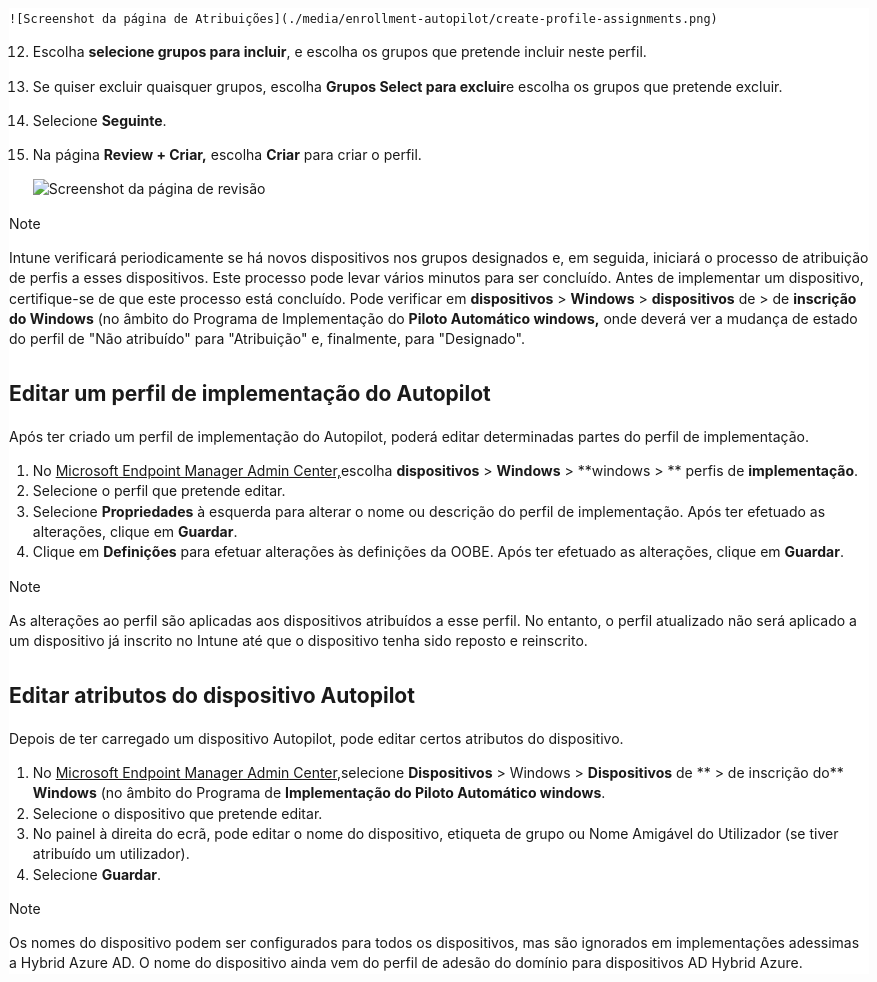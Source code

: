     ![Screenshot da página de Atribuições](./media/enrollment-autopilot/create-profile-assignments.png)

12. Escolha **selecione grupos para incluir**, e escolha os grupos que pretende incluir neste perfil.
13. Se quiser excluir quaisquer grupos, escolha **Grupos Select para excluir**e escolha os grupos que pretende excluir.
14. Selecione **Seguinte**.
15. Na página **Review + Criar,** escolha **Criar** para criar o perfil.

    ![Screenshot da página de revisão](./media/enrollment-autopilot/create-profile-review.png)

> [!NOTE]
> Intune verificará periodicamente se há novos dispositivos nos grupos designados e, em seguida, iniciará o processo de atribuição de perfis a esses dispositivos. Este processo pode levar vários minutos para ser concluído. Antes de implementar um dispositivo, certifique-se de que este processo está concluído.  Pode verificar em **dispositivos** > **Windows** > **dispositivos** de > de **inscrição do Windows** (no âmbito do Programa de Implementação do **Piloto Automático windows,** onde deverá ver a mudança de estado do perfil de "Não atribuído" para "Atribuição" e, finalmente, para "Designado".

## <a name="edit-an-autopilot-deployment-profile"></a>Editar um perfil de implementação do Autopilot
Após ter criado um perfil de implementação do Autopilot, poderá editar determinadas partes do perfil de implementação.   

1. No [Microsoft Endpoint Manager Admin Center,](https://go.microsoft.com/fwlink/?linkid=2109431)escolha **dispositivos** > **Windows** > **windows > ** perfis de **implementação**.
2. Selecione o perfil que pretende editar.
3. Selecione **Propriedades** à esquerda para alterar o nome ou descrição do perfil de implementação. Após ter efetuado as alterações, clique em **Guardar**.
5. Clique em **Definições** para efetuar alterações às definições da OOBE. Após ter efetuado as alterações, clique em **Guardar**.

> [!NOTE]
> As alterações ao perfil são aplicadas aos dispositivos atribuídos a esse perfil. No entanto, o perfil atualizado não será aplicado a um dispositivo já inscrito no Intune até que o dispositivo tenha sido reposto e reinscrito.

## <a name="edit-autopilot-device-attributes"></a>Editar atributos do dispositivo Autopilot
Depois de ter carregado um dispositivo Autopilot, pode editar certos atributos do dispositivo.

1. No [Microsoft Endpoint Manager Admin Center](https://go.microsoft.com/fwlink/?linkid=2109431),selecione **Dispositivos** > Windows > **Dispositivos** de ** > de inscrição do** **Windows** (no âmbito do Programa de **Implementação do Piloto Automático windows**.
2. Selecione o dispositivo que pretende editar.
3. No painel à direita do ecrã, pode editar o nome do dispositivo, etiqueta de grupo ou Nome Amigável do Utilizador (se tiver atribuído um utilizador).
4. Selecione **Guardar**.

> [!NOTE]
> Os nomes do dispositivo podem ser configurados para todos os dispositivos, mas são ignorados em implementações adessimas a Hybrid Azure AD. O nome do dispositivo ainda vem do perfil de adesão do domínio para dispositivos AD Hybrid Azure.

## Prompt
Taking the line that contains "2. Selecione o dispositivo" as the starting point, copy every line through the end of the listing exactly, and write nothing further.

## Response area
2. Selecione o dispositivo que pretende editar.
3. No painel à direita do ecrã, pode editar o nome do dispositivo, etiqueta de grupo ou Nome Amigável do Utilizador (se tiver atribuído um utilizador).
4. Selecione **Guardar**.

> [!NOTE]
> Os nomes do dispositivo podem ser configurados para todos os dispositivos, mas são ignorados em implementações adessimas a Hybrid Azure AD. O nome do dispositivo ainda vem do perfil de adesão do domínio para dispositivos AD Hybrid Azure.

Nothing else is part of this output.